Wednesday, March 31, 2021

Layer 3 Access and IPv6

We are working on an IPv6 addressing scheme for our enterprise. We also use layer 3 access for IPv4 and have for 15+ years. Each switch stack has its own production, VoIP, and management subnets (and special networks as needed). The reasons for L3 access were to limit broadcast domain size and minimize the spanning tree.

Now we're working on our IPv6 addressing. My organization is large enough that we have a /32. And we're trying to keep to the /64 subnet boundary so we can still use SLAAC if we choose to.

But we're having a disagreement on whether to continue layer 3 access, especially in light of IP fabrics and CRB.
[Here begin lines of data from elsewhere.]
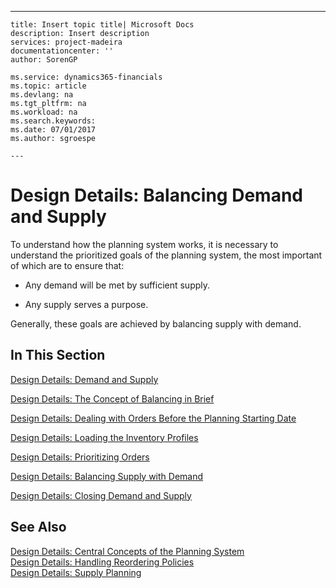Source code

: ---
    title: Insert topic title| Microsoft Docs
    description: Insert description
    services: project-madeira
    documentationcenter: ''
    author: SorenGP

    ms.service: dynamics365-financials
    ms.topic: article
    ms.devlang: na
    ms.tgt_pltfrm: na
    ms.workload: na
    ms.search.keywords:
    ms.date: 07/01/2017
    ms.author: sgroespe

    ---
# Design Details: Balancing Demand and Supply
To understand how the planning system works, it is necessary to understand the prioritized goals of the planning system, the most important of which are to ensure that:  
  
-   Any demand will be met by sufficient supply.  
  
-   Any supply serves a purpose.  
  
 Generally, these goals are achieved by balancing supply with demand.  
  
## In This Section  
 [Design Details: Demand and Supply](../FullExperience/design-details-demand-and-supply.md)  
  
 [Design Details: The Concept of Balancing in Brief](../FullExperience/design-details-the-concept-of-balancing-in-brief.md)  
  
 [Design Details: Dealing with Orders Before the Planning Starting Date](../FullExperience/design-details-dealing-with-orders-before-the-planning-starting-date.md)  
  
 [Design Details: Loading the Inventory Profiles](../FullExperience/design-details-loading-the-inventory-profiles.md)  
  
 [Design Details: Prioritizing Orders](../FullExperience/design-details-prioritizing-orders.md)  
  
 [Design Details: Balancing Supply with Demand](../FullExperience/design-details-balancing-supply-with-demand.md)  
  
 [Design Details: Closing Demand and Supply](../FullExperience/design-details-closing-demand-and-supply.md)  
  
## See Also  
 [Design Details: Central Concepts of the Planning System](../FullExperience/design-details-central-concepts-of-the-planning-system.md)   
 [Design Details: Handling Reordering Policies](../FullExperience/design-details-handling-reordering-policies.md)   
 [Design Details: Supply Planning](../FullExperience/design-details-supply-planning.md)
  • In our existing design, every access switch stack will get its own IPv6 addressing for production/VoIP/management.
  • In an IP fabric design with CRB, a building has single production/VoIP/management subnets.
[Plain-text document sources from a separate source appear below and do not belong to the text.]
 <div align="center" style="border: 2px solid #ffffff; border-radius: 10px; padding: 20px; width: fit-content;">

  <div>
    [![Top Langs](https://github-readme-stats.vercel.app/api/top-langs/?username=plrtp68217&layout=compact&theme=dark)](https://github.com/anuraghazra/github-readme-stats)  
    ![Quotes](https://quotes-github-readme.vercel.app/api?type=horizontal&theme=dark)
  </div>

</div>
The objection to CRB is that we go back to having a building-wide broadcast domain and more difficulty identifying the switch stack. (Example: if a production subnet is 10.47.88.0/24 and we see an IP 10.47.88.36, DNS resolution on 10.47.88.1 will tell us the switch stack, as that's the gateway IP. We're still flailing in our automation chops. Acknowledged.)

So I'm looking for input from people who have implemented IPv6 in a L3 access and want to know what you did. Is the broadcast domain size still a concern? Did you maintain individual subnets per stack? Are you switching to a fabric? Did you change to CRB (regardless of a fabric or not)? Any other input?